Which would give us output similar to below, with the mean elevation (meters) for each country:
Afghanistan 1826.38
Netherlands 8.78
Nepal 2142.28
Zimbabwe 980.85
 
Zonal Histograms
Using the built-in aggregate functions in rasterstats can reveal a lot about 
about the underlying raster dataset (see statistics for full list). Most of the time the standard descriptive statistics
like min, max, mean, median, etc. can tell us everything we need to know.
But what if we want to retain more information about the underlying distribution of
values? Instead of simply stating 
Afghanistan is, on average, 1826.38 meters above sea level
supposed we wanted to see how much of the country is in high vs low elevation areas.
We could bin the elevations into meaningful ranges (say 0-200 meters, 200 to 400 meters, etc) and create a histogram of pixel counts to show the shape of the underlying distribution. In this case, the aggregate function does not return a scalar value but a dictionary with 
each bin as a key.
>> stats['elevation_histogram']
{'0 to 500m': ...,
 '500 to 1000m': ...,
 '1000 to 3000m':...,
 '3000 to 5000m':...,
 '5000m+'
}
 
That's the goal, now how do we accomplish this? 
User-defined aggregate functions
Because a histogram might need to specify a number of arguments to customize the results, it's not
feasible for rasterstats to define a generic histogram function. However, as of version 0.6, we
have the ability to create custom, user-defined aggregate functions such as the zonal histogram 
idea described above.
First, we have to write our function. The first and only argument is a masked numpy array 
and will typically be handled by numpy functions. The function's return value will be added to the stats output for each feature.

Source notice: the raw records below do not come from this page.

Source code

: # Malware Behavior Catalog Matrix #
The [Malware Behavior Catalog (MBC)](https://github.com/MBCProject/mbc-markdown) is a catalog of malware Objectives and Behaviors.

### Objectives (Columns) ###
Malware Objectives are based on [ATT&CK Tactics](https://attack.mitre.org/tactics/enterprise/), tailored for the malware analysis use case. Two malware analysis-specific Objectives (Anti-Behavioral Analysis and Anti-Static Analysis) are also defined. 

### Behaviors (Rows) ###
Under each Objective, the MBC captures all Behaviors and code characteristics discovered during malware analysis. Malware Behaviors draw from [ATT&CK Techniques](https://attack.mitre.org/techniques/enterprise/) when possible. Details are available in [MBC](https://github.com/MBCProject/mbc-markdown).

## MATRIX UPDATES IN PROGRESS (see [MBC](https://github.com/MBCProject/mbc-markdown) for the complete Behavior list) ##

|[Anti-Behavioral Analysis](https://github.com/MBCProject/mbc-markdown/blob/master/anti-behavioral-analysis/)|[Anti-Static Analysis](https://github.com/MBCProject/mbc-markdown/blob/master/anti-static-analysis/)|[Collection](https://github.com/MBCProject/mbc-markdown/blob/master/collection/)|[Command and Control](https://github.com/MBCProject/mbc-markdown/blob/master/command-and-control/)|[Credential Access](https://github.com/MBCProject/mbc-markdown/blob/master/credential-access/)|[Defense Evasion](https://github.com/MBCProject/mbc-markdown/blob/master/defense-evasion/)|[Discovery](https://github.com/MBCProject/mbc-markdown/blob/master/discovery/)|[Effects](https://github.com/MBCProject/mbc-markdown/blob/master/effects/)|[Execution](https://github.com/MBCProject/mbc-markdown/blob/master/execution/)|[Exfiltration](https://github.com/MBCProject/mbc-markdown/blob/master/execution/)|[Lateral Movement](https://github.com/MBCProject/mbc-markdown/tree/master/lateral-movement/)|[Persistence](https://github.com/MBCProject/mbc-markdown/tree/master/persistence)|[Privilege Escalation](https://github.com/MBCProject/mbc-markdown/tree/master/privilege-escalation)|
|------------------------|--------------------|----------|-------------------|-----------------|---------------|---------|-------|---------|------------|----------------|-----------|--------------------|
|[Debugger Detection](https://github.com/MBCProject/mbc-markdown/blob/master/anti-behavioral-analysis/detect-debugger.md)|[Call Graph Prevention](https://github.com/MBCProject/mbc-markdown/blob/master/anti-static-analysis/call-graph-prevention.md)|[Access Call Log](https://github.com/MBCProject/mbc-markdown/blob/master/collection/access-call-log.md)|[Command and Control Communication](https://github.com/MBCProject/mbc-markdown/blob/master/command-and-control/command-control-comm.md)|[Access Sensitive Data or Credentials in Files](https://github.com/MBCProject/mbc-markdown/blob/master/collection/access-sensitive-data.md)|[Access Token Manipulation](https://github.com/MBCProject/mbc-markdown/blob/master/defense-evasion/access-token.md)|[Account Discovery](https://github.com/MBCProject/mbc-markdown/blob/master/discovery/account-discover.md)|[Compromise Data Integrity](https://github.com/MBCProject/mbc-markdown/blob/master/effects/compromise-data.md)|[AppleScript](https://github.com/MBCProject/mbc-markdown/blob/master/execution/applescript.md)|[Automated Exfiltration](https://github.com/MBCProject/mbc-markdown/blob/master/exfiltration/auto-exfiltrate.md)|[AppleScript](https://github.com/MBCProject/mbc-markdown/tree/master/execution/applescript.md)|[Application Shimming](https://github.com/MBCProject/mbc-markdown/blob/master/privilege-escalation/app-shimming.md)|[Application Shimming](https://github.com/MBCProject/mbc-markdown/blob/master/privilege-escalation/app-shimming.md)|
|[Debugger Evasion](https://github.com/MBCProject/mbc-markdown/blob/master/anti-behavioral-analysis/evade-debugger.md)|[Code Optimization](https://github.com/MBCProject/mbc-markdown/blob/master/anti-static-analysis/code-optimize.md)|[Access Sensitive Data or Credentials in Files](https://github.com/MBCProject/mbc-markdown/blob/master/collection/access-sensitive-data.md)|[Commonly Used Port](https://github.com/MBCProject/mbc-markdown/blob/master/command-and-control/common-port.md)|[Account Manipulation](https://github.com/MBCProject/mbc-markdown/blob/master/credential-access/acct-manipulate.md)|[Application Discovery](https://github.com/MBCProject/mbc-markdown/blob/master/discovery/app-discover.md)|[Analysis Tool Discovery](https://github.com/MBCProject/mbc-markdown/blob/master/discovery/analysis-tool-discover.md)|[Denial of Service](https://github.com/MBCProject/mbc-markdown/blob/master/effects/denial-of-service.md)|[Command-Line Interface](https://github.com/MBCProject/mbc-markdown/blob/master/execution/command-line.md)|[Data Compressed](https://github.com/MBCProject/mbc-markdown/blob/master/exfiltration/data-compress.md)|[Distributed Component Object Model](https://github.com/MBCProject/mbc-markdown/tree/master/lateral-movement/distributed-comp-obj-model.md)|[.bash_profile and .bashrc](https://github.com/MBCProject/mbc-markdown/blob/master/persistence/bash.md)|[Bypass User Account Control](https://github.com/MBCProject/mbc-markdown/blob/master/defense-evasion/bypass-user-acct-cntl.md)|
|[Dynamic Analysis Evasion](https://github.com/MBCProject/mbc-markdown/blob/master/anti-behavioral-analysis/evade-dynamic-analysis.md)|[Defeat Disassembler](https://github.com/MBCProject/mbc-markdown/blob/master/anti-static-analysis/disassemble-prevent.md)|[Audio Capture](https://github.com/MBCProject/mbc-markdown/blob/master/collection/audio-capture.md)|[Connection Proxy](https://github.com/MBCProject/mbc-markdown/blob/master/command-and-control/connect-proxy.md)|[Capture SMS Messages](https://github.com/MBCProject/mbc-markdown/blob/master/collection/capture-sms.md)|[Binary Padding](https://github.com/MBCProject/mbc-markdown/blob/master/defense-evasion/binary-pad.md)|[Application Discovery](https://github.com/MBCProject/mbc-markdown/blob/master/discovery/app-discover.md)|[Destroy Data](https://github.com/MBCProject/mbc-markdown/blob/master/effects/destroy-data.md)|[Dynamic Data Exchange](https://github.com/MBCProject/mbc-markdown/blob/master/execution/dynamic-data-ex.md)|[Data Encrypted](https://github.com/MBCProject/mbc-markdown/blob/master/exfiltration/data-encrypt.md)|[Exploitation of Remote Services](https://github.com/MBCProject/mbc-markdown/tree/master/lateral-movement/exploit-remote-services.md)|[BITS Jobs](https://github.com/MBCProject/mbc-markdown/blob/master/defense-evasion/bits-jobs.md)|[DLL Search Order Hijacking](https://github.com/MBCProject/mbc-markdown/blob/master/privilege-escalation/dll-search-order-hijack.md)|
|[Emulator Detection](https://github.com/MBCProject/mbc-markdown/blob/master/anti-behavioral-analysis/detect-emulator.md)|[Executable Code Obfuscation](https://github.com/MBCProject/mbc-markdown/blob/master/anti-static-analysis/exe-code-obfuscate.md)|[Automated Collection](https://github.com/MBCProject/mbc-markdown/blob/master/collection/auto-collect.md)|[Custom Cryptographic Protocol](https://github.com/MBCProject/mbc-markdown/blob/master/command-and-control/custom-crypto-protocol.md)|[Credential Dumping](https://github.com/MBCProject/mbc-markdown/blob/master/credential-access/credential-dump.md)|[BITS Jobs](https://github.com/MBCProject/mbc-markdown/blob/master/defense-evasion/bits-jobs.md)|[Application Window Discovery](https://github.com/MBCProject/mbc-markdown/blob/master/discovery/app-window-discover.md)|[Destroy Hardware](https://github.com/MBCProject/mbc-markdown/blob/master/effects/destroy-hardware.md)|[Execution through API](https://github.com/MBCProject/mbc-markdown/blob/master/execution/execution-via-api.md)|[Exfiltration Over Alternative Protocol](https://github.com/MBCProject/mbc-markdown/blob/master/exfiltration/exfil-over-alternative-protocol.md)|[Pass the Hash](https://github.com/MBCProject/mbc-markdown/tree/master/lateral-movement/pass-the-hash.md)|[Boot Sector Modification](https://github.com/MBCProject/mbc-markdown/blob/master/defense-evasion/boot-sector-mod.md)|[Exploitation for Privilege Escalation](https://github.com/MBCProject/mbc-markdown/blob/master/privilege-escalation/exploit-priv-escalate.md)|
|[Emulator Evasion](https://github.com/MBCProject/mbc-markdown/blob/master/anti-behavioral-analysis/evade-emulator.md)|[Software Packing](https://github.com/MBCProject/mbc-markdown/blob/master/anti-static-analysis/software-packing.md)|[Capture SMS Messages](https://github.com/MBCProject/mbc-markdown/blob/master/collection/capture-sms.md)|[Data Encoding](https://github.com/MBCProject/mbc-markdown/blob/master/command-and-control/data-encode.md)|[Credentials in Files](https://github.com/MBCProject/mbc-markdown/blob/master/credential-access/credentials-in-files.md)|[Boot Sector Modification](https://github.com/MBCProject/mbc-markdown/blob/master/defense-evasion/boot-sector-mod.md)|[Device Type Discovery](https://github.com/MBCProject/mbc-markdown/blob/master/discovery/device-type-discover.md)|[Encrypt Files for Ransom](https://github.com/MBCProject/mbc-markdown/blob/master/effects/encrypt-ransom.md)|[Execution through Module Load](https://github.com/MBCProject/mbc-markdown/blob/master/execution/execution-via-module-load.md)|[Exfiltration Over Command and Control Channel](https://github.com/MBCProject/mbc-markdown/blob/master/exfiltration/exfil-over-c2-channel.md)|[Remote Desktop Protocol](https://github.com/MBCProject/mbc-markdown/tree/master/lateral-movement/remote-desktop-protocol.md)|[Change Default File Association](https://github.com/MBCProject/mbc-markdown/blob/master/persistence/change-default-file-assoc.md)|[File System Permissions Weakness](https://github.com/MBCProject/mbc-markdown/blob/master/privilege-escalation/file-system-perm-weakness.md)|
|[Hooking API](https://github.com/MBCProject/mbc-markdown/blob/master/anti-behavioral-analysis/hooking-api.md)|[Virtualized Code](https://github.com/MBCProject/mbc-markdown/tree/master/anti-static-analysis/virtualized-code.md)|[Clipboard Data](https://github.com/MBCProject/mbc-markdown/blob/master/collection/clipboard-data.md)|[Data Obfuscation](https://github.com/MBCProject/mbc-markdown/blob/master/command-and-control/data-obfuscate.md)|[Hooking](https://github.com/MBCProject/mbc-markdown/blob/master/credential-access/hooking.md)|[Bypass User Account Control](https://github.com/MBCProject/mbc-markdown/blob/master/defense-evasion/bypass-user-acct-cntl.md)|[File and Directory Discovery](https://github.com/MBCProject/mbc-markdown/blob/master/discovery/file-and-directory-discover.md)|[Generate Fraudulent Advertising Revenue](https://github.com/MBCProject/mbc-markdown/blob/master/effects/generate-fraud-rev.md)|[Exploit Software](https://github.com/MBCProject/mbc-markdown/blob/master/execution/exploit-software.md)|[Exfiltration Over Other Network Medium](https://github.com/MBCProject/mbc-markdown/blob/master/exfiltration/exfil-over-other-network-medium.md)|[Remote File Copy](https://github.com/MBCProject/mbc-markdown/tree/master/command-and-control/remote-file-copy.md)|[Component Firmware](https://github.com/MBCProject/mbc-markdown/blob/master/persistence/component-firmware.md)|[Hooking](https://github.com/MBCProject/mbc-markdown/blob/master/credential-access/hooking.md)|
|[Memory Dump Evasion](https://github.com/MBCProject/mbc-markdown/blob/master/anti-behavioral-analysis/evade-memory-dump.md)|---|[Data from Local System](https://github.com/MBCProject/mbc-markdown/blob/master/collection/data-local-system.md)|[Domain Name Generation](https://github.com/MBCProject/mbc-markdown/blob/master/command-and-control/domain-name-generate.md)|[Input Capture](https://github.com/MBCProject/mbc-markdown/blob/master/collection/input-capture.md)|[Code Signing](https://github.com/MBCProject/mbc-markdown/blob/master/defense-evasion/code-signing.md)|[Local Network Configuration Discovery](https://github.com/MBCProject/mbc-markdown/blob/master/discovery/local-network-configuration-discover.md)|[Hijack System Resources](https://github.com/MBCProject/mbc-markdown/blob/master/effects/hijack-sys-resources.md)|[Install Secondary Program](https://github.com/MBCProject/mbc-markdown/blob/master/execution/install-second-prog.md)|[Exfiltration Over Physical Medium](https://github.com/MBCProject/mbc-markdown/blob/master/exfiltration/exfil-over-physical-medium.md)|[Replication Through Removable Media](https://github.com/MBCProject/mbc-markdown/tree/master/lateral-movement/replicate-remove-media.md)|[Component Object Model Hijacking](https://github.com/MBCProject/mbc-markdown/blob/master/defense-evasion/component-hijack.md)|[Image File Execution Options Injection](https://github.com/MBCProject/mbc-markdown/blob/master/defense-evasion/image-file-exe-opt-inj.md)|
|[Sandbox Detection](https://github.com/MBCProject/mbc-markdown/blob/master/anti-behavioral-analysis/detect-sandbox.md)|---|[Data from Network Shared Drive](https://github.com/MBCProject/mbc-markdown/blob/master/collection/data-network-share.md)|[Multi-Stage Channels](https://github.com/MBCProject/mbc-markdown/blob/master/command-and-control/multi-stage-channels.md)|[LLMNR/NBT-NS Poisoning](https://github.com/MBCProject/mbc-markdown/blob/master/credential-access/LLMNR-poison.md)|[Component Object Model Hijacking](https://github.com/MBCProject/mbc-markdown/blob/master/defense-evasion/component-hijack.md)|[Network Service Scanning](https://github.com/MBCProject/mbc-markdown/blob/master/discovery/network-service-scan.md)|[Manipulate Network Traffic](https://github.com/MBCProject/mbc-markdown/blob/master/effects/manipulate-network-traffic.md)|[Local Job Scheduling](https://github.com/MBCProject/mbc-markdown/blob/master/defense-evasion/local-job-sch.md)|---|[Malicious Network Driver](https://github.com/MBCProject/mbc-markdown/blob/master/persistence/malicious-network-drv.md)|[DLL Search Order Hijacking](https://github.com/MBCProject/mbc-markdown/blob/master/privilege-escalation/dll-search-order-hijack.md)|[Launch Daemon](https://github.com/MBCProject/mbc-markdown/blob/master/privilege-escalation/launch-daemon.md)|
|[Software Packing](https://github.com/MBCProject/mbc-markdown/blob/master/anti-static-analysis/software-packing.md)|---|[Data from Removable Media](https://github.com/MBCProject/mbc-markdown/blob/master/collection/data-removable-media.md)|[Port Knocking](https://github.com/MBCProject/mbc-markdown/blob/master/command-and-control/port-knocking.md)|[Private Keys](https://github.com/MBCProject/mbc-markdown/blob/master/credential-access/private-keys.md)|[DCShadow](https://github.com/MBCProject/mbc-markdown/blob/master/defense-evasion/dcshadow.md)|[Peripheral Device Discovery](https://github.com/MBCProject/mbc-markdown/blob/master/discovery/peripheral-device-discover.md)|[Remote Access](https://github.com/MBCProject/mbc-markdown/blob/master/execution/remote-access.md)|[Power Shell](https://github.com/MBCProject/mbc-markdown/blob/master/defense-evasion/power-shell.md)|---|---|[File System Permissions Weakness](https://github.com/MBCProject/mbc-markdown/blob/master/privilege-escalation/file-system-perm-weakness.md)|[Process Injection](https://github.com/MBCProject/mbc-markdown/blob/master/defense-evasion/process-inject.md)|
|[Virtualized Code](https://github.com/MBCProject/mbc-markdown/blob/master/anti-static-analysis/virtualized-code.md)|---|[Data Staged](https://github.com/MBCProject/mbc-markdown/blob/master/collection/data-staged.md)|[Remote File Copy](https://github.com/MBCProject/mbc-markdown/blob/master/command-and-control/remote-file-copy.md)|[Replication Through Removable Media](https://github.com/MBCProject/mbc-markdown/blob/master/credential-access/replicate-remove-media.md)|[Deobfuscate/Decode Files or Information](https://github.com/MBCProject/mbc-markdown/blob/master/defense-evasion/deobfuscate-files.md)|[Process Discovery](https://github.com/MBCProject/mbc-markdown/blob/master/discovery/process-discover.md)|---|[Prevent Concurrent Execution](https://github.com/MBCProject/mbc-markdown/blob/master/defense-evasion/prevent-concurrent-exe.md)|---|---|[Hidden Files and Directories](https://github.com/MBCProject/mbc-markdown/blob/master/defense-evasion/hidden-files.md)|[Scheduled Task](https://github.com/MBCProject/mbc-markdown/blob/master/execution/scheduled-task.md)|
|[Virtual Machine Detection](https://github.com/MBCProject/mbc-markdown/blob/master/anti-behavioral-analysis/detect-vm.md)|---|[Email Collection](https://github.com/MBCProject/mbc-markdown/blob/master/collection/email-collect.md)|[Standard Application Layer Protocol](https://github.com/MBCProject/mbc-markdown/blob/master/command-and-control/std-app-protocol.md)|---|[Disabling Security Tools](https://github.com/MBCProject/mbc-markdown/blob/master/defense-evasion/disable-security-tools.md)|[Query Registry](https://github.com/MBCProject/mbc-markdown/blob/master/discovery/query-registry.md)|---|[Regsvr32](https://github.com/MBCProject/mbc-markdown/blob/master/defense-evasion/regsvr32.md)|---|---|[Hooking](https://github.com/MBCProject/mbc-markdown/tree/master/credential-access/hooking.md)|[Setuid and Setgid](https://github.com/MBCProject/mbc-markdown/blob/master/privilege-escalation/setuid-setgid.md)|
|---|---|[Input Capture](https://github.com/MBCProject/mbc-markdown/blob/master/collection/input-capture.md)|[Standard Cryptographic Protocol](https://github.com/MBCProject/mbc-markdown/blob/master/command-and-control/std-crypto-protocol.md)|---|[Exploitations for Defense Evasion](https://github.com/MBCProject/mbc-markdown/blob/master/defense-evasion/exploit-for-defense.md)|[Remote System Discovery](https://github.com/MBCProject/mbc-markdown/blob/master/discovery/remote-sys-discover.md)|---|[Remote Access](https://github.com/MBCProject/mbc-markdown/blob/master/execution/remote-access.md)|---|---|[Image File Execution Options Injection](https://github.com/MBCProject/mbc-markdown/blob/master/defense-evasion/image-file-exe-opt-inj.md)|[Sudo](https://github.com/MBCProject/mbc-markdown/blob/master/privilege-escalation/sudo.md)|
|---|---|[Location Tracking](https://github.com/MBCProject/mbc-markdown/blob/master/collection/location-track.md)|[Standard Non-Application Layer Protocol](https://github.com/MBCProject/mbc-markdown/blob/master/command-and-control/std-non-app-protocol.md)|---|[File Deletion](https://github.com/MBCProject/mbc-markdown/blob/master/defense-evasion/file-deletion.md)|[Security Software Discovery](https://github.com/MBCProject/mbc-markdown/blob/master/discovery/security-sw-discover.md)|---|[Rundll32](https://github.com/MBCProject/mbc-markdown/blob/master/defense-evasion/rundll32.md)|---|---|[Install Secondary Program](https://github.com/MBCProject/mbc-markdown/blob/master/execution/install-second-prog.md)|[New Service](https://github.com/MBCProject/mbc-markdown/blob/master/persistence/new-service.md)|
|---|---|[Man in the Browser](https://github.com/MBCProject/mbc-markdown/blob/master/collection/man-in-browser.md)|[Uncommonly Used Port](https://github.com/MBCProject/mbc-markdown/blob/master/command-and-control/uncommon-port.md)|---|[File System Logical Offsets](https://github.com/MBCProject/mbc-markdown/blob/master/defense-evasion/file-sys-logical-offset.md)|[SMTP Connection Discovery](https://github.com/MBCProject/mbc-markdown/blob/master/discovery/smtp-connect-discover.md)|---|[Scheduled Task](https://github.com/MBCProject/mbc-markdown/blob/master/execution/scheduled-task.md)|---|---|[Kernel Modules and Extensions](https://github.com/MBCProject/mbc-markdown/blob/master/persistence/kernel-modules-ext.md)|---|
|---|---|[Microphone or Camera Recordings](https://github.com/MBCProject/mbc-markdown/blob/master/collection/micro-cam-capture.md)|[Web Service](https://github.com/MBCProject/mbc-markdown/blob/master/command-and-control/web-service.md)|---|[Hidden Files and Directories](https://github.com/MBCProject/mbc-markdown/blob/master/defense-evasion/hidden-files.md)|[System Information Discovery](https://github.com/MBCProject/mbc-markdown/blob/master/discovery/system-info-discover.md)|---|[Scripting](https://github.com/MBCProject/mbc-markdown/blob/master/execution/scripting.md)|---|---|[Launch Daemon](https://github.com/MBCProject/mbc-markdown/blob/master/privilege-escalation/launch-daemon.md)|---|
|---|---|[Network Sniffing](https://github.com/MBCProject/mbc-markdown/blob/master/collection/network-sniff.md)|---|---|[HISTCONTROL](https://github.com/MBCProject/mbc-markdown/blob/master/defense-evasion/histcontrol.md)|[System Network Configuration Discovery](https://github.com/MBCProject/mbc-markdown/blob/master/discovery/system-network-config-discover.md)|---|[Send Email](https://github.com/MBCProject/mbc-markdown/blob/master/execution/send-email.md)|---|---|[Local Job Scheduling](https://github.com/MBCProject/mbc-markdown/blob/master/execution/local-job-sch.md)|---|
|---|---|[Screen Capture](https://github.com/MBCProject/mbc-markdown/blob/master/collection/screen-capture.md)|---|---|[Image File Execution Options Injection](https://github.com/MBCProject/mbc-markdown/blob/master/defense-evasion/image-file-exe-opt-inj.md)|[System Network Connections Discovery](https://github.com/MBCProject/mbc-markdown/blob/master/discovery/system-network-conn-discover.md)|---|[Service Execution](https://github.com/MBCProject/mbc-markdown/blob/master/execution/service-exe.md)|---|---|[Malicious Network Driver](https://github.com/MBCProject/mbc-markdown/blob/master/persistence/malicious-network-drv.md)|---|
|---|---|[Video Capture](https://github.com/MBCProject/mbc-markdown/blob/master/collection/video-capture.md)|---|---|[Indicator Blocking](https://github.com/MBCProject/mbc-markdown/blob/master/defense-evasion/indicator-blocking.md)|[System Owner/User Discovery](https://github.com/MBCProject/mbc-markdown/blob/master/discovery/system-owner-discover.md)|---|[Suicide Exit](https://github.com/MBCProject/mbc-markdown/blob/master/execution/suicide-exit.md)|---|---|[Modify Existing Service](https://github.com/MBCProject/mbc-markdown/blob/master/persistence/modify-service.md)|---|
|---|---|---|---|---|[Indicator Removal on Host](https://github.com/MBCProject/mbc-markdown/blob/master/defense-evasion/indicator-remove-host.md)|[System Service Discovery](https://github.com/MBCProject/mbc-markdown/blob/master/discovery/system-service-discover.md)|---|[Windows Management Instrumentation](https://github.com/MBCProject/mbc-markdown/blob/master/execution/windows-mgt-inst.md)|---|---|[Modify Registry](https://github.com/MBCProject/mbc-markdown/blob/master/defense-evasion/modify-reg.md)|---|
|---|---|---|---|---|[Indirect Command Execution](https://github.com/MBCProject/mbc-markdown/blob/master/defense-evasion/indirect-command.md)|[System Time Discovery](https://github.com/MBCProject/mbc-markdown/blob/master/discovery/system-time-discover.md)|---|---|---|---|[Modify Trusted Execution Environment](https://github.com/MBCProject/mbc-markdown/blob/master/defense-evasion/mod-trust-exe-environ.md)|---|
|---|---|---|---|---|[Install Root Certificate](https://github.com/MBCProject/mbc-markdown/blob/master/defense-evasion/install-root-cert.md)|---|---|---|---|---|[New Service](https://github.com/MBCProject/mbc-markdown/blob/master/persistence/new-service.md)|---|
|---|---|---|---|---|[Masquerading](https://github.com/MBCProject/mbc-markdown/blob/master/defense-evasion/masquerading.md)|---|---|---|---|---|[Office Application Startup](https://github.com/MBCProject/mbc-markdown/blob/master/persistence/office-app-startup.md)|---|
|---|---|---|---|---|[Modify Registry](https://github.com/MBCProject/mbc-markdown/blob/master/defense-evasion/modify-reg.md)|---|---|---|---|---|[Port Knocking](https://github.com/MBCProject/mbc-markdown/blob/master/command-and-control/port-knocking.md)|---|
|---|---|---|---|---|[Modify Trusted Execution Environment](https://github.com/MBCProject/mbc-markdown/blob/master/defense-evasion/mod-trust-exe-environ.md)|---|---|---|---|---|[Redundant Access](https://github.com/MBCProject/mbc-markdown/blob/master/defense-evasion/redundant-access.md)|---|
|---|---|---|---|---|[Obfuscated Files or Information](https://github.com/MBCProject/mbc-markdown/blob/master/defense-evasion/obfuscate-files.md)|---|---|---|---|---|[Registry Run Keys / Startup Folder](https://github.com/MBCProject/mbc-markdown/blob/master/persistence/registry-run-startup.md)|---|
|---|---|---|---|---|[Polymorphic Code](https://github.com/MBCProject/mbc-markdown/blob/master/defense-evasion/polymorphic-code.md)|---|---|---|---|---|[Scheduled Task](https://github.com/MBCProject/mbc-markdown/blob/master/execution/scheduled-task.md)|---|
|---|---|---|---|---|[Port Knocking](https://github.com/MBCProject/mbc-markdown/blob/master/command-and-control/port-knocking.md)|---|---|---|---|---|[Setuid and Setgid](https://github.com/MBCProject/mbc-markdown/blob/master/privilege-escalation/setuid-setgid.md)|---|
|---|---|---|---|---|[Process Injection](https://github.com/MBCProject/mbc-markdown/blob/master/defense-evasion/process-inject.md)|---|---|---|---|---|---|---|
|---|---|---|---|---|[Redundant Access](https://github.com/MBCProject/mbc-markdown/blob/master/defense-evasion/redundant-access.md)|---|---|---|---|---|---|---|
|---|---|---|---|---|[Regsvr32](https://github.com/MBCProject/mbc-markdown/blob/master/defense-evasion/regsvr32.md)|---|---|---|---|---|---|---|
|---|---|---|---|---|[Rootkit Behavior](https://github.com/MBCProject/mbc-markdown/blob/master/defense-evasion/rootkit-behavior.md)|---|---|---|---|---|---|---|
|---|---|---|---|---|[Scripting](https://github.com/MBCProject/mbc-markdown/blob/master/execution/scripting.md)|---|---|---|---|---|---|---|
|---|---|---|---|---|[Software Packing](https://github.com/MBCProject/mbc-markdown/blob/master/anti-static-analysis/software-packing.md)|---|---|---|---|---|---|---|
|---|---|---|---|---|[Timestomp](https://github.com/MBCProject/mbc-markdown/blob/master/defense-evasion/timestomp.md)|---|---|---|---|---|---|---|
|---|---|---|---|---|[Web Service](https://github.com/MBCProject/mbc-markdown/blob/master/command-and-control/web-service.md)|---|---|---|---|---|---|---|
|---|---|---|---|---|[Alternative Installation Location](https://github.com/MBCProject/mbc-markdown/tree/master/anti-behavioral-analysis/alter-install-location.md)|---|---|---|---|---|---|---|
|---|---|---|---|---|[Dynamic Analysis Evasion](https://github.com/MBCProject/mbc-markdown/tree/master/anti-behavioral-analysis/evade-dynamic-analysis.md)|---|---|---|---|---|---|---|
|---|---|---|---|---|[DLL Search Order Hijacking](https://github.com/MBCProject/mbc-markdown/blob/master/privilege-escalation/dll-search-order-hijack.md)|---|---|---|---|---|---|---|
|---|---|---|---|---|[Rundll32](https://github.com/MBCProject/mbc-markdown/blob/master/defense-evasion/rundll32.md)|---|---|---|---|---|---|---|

The returned
value does not need to be a scalar, it can be any valid python value (though it's probably
best to stick with dicts, lists and other simple data structures that are easily 
serializable).
import numpy as np
import itertools
def elevation_histogram(x):
    bin_edges = [0, 400, 1000, 3000, 5000, 10000]
    hist, _ = np.histogram(x, bins=bin_edges)
    data = {}  
    for upper, lower, value in itertools.izip(bin_edges, bin_edges[1:], hist):
        key = "{} to {}m".format(upper, lower)
        data[key] = value
    return data
 
And then add our custom elevation_histogram function to our zonal_stats call
using the add_stats keyword argument:
stats = zonal_stats('countries.shp', 'elevation.tif', copy_properties=True,
                    add_stats={'elevation_histogram': elevation_histogram})
for s in stats:
    print s['name'], s['mean'], s['elevation_histogram']
 
which gives us output similar to the following which gives you raw pixel counts
for each of the elevation bins (formatted for readability)
Afghanistan 1826.38 {
    '3000 to 5000m': 1099730, 
    '0 to 400m': 1754317,
    '1000 to 3000m': 2884917, 
    '5000 to 10000m': 83158, 
    '400 to 1000m': 1907790}
 
The only caveat with using this technique is that nested dictionaries and other 
non-scalar values might cause difficulty when trying to serialize this 
data structure to other formats. For example, most GIS formats don't support hierarchical 
properties (nested dictionaries) so you might have to flatten the data before
writing to e.g. PostGIS or an ESRI shapefile. 
With the ability to write user-defined aggregate functions, I can keep the core
of rasterstats light while allowing for the possibility of complex aggregate analysis
that might be needed in the future. Good stuff.